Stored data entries
Start of Block

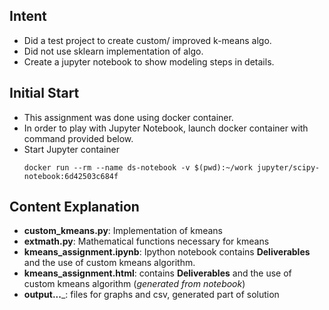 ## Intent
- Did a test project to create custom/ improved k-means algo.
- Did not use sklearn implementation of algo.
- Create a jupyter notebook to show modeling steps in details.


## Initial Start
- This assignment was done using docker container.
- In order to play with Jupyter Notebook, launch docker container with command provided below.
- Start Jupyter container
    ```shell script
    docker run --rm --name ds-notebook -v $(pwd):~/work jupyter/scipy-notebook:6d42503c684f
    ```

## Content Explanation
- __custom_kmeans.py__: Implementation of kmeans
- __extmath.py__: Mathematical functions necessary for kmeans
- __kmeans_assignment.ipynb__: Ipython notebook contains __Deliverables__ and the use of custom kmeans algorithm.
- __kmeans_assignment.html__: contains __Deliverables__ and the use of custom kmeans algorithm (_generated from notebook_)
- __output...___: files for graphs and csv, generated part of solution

End of Block
Start of Block

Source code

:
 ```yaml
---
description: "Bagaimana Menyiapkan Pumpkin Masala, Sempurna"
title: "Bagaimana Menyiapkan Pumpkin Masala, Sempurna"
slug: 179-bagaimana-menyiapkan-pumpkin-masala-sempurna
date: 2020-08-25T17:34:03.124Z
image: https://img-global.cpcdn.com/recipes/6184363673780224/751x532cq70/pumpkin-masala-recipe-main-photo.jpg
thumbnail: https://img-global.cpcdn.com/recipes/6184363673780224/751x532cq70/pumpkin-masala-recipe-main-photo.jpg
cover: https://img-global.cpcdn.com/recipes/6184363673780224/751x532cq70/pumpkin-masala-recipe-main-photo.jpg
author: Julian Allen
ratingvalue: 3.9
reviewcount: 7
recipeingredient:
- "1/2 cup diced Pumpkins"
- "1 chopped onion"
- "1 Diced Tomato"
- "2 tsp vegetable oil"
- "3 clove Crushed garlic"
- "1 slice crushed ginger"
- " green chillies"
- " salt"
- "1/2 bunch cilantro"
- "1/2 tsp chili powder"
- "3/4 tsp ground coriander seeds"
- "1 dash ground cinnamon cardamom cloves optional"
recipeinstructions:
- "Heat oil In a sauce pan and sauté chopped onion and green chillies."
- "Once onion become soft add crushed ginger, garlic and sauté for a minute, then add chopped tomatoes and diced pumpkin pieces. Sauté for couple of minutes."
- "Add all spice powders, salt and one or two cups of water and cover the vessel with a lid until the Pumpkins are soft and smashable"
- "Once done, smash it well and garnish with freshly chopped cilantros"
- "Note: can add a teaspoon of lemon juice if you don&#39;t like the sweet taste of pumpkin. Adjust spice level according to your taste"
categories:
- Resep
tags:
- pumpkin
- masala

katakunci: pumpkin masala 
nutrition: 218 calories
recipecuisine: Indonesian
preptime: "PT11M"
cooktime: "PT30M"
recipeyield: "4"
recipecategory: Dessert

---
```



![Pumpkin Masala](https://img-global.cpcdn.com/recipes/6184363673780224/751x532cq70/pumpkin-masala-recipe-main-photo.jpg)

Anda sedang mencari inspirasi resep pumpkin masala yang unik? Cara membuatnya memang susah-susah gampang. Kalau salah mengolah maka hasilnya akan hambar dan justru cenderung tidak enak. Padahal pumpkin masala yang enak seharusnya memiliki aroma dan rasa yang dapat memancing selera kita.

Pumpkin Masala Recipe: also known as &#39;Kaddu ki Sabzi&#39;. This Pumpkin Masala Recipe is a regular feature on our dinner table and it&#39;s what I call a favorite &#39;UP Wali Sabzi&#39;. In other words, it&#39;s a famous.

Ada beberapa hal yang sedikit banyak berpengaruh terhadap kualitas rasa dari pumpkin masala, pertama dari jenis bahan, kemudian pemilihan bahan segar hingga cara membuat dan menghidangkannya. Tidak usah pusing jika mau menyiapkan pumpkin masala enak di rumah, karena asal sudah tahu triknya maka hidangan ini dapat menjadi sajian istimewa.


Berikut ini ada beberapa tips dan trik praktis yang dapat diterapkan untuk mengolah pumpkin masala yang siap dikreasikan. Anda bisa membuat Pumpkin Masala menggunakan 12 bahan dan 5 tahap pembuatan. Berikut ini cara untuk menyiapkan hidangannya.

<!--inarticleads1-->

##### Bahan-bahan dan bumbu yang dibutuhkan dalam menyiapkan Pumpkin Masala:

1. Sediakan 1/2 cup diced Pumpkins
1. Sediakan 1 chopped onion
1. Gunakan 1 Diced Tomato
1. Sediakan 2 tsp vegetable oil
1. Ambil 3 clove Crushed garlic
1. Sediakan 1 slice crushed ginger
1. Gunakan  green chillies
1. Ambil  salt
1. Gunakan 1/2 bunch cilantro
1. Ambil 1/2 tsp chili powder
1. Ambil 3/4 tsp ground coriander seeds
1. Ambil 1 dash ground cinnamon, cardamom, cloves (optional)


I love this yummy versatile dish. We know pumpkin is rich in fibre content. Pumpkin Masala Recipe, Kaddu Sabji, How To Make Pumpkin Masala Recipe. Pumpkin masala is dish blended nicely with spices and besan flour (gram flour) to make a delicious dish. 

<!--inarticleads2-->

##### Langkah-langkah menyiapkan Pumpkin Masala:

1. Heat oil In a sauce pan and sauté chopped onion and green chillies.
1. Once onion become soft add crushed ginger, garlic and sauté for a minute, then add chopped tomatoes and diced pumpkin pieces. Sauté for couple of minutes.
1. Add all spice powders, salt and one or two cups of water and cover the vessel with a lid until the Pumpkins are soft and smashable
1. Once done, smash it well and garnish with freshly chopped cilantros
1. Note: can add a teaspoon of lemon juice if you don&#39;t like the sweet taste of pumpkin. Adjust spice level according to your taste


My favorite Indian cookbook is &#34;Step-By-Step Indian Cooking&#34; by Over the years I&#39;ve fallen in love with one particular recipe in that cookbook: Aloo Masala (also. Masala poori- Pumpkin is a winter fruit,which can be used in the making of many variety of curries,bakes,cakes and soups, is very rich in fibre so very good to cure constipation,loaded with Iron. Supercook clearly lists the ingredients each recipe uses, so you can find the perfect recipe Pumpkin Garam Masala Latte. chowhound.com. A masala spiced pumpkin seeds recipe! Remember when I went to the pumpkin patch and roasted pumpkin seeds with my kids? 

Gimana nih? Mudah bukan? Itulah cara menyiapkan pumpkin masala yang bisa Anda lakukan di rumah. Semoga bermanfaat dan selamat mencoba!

End of Block
Start of Block

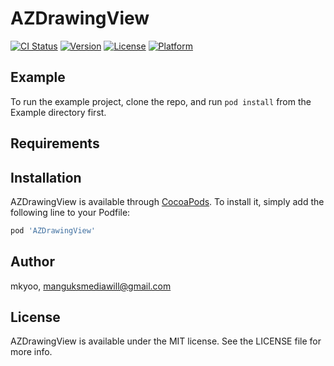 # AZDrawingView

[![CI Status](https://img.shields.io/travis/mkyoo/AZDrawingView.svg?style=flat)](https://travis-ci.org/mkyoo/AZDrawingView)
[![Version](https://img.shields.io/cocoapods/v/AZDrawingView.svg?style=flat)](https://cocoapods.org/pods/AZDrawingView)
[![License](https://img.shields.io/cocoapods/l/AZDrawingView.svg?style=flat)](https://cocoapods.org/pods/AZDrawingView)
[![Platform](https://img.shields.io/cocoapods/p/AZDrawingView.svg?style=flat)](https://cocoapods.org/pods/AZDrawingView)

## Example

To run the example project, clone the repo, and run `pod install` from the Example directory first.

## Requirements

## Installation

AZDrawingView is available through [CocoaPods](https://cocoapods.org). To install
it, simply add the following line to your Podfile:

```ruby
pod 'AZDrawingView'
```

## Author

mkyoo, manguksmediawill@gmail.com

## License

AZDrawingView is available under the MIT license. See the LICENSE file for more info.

End of Block

## What you will do
Reproduce the lines above, beginning at the line with "1. Ambil 1/2 tsp chili powder" and stopping after the line with "1. Add all spice", exactly as they are.

## Response for this exercise
1. Ambil 1/2 tsp chili powder
1. Ambil 3/4 tsp ground coriander seeds
1. Ambil 1 dash ground cinnamon, cardamom, cloves (optional)


I love this yummy versatile dish. We know pumpkin is rich in fibre content. Pumpkin Masala Recipe, Kaddu Sabji, How To Make Pumpkin Masala Recipe. Pumpkin masala is dish blended nicely with spices and besan flour (gram flour) to make a delicious dish. 

<!--inarticleads2-->

##### Langkah-langkah menyiapkan Pumpkin Masala:

1. Heat oil In a sauce pan and sauté chopped onion and green chillies.
1. Once onion become soft add crushed ginger, garlic and sauté for a minute, then add chopped tomatoes and diced pumpkin pieces. Sauté for couple of minutes.
1. Add all spice powders, salt and one or two cups of water and cover the vessel with a lid until the Pumpkins are soft and smashable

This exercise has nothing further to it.